Implements Phase 1 (1a + 1b) of the App-to-App mTLS Routing RFC.

Note: This PR is a draft because the RFC for App-to-App mTLS Routing has not been approved yet.

Phase 1a: mTLS Infrastructure

  • Per-domain TLS configuration via GetConfigForClient callback
  • Domain-aware client certificate validation
  • XFCC header handling (sanitize_set mode) for mTLS domains
  • Configurable XFCC format: raw (base64 cert) or envoy (compact hash+subject)
  • BOSH job properties for router.mtls_domains

Phase 1b: Authorization

  • Identity extraction from Diego instance identity certificates
  • Authorization handler enforcing mTLS authorization rules
  • RFC-0027 compliant flat options: mtls_allowed_apps, mtls_allowed_spaces, mtls_allowed_orgs (comma-separated GUIDs), mtls_allow_any (boolean)
  • Route-registrar support for mTLS route options
  • RTR access logs emitted for denied requests (401/403)

Testing

  • Unit tests for all new handlers
  • Integration tests for end-to-end mTLS routing
  • BOSH template tests for configuration

Key Files Changed

GoRouter:

  • src/code.cloudfoundry.org/gorouter/config/config.go - MtlsDomainConfig struct
  • src/code.cloudfoundry.org/gorouter/router/router.go - GetConfigForClient callback
  • src/code.cloudfoundry.org/gorouter/handlers/clientcert.go - Domain-aware XFCC
  • src/code.cloudfoundry.org/gorouter/handlers/identity.go - XFCC parsing
  • src/code.cloudfoundry.org/gorouter/handlers/mtls_authorization.go - Authorization handler
  • src/code.cloudfoundry.org/gorouter/mbus/subscriber.go - Route message parsing
  • src/code.cloudfoundry.org/gorouter/route/pool.go - AllowedSources storage
  • src/code.cloudfoundry.org/gorouter/proxy/proxy.go - Handler wiring

Route Registrar:

  • src/code.cloudfoundry.org/route-registrar/config/config.go - AllowedSources in Options
  • src/code.cloudfoundry.org/route-registrar/messagebus/messagebus.go - NATS message format

BOSH:

  • jobs/gorouter/spec - router.mtls_domains property
  • jobs/gorouter/templates/gorouter.yml.erb - Template configuration

Configuration Example

# BOSH manifest
router:
  mtls_domains:
  - domain: "*.apps.mtls.internal"
    ca_certs: "((diego_instance_identity_ca.certificate))"
    forwarded_client_cert: sanitize_set

# Route registration
routes:
- name: my-api
  uris: ["my-api.apps.mtls.internal"]
  options:
    mtls_allowed_apps: "frontend-app-guid"
    mtls_allowed_spaces: "trusted-space-guid"

Related PRs

@rkoster
Copy link
Copy Markdown
Author

rkoster commented Apr 16, 2026

Latest Update: RFC-Compliant Post-Selection Authorization

Implemented breaking change to replace pre-selection authorization with strict post-selection enforcement per RFC lines 475-517.

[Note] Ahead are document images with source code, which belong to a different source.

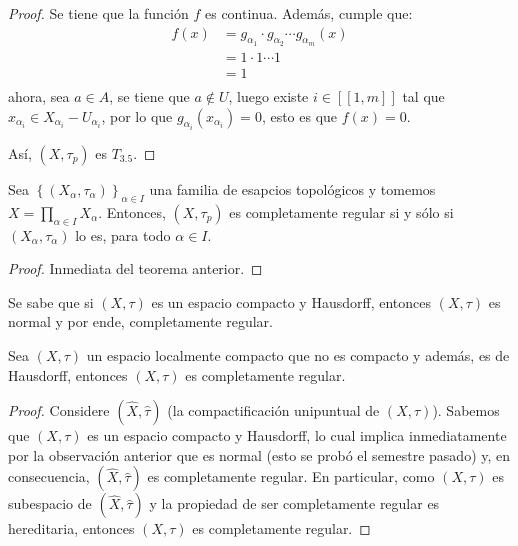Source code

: \documentclass[12pt]{report}
\newcounter{it}
\theoremstyle{largebreak}
\newcommand\natint[1]{\ensuremath{\left[\!\left[ #1\right]\!\right]}}
\begin{document}
\begin{proof}
        Se tiene que la función $f$ es continua. Además, cumple que:
        \begin{equation*}
            \begin{split}
                f(x)&=g_{\alpha_1}\cdot g_{\alpha_2}\cdots g_{\alpha_m}(x)\\
                &=1\cdot 1\cdots 1\\
                &=1\\
            \end{split}
        \end{equation*}
        ahora, sea $a\in A$, se tiene que $a\notin U$, luego existe $i\in\natint{1,m}$ tal que $x_{\alpha_i}\in X_{\alpha_i}-U_{\alpha_i}$, por lo que $g_{\alpha_i}(x_{\alpha_i})=0$, esto es que $f(x)=0$.

        Así, $(X,\tau_p)$ es $T_{3.5}$.
    \end{proof}

    \begin{cor}
        Sea $\left\{(X_\alpha,\tau_\alpha) \right\}_{ \alpha\in I}$ una familia de esapcios topológicos y tomemos $X=\prod_{ \alpha\in I}X_\alpha$. Entonces, $(X,\tau_p)$ es completamente regular si y sólo si $(X_\alpha,\tau_\alpha)$ lo es, para todo $\alpha\in I$.
    \end{cor}

    \begin{proof}
        Inmediata del teorema anterior.
    \end{proof}

    \begin{obs}
        Se sabe que si $(X,\tau)$ es un espacio compacto y Hausdorff, entonces $(X,\tau)$ es normal y por ende, completamente regular.
    \end{obs}

    \begin{propo}
        Sea $(X,\tau)$ un espacio localmente compacto que no es compacto y además, es de Hausdorff, entonces $(X,\tau)$ es completamente regular.
    \end{propo}

    \begin{proof}
        Considere $(\hat{X},\hat{\tau})$ (la compactificación unipuntual de $(X,\tau)$). Sabemos que $(X,\tau)$ es un espacio compacto y Hausdorff, lo cual implica inmediatamente por la observación anterior que es normal (esto se probó el semestre pasado) y, en consecuencia, $(\hat{X},\hat{\tau})$ es completamente regular. En particular, como $(X,\tau)$ es subespacio de $(\hat{X},\hat{\tau})$ y la propiedad de ser completamente regular es hereditaria, entonces $(X,\tau)$ es completamente regular.
    \end{proof}
\end{document}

Key Changes (commit cbf0695)

Architecture:

  • ✅ Composable PostSelectionHandler interface for middleware pipeline
  • ✅ Separation of pre-selection checks (SNI, route lookup, identity) from post-selection authorization
  • ✅ Immediate 403 on authorization failure (non-retriable, per RFC)
  • ✅ Post-selection scope checking with :post-selection suffix in metrics

Implementation:

  • handlers/post_selection_pipeline.go - Infrastructure for composable checks
  • handlers/mtls_scope_auth.go - Org/space boundary enforcement
  • handlers/mtls_access_rules_auth.go - Access rules evaluation (cf:app:, cf:space:, etc.)
  • handlers/mtls_pre_auth.go - Pre-selection checks only
  • handlers/mtls_auth_error.go - Custom error type with Rule/Reason/HTTPStatus

Test Coverage:

  • +44 new tests (14 scope + 17 access rules + 13 pipeline)
  • +4 integration tests for shared route scenarios
  • All 393 tests passing

RFC Compliance

Intermittent 403s - Expected for shared routes across scope boundaries (RFC-compliant)
Error messages - Include "caller org X does not match selected backend org Y"
Strict enforcement - Prevents unauthorized cross-scope access

Breaking Change

⚠️ This replaces the permissive pre-selection authorization entirely. No feature flag provided as this is a security improvement required by the RFC.

Deprecated:

  • handlers/mtls_authorization.go (old implementation with migration notes)
  • route/pool.go EndpointOrgIDs/SpaceIDs methods

Integration Test Results

All integration tests compile successfully. Shared route scenarios validate:

  • Intermittent 403s with scope=space (different spaces in same org)
  • Always succeed with scope=org (same org, different spaces)
  • Always fail with scope=org (different orgs)
  • Per-endpoint access rules with intermittent behavior

Ready for full integration test run and review.

@rkoster
Copy link
Copy Markdown
Author

rkoster commented Apr 16, 2026

Refactoring: AuthError for Future Extensibility

Commit: 4ff64b9

Renamed MtlsAuthError to AuthError to prepare for future authentication methods beyond mTLS, such as SPIFFE JWT tokens.

Changes

  • ✅ Renamed handlers/mtls_auth_error.gohandlers/auth_error.go
  • ✅ Updated struct, constructor functions, and all references
  • ✅ Changed error messages from "mTLS authorization denied" to "authorization denied"
  • ✅ Updated all test files

Benefits

  • 🔮 Future-proof: Ready for SPIFFE JWT token authentication
  • 🏗️ Generic design: Error type not tied to specific auth mechanism
  • 🧩 Reusable: Can be used across different authentication methods
  • Clean: Better naming convention for authorization errors

No functional changes - pure refactoring for extensibility.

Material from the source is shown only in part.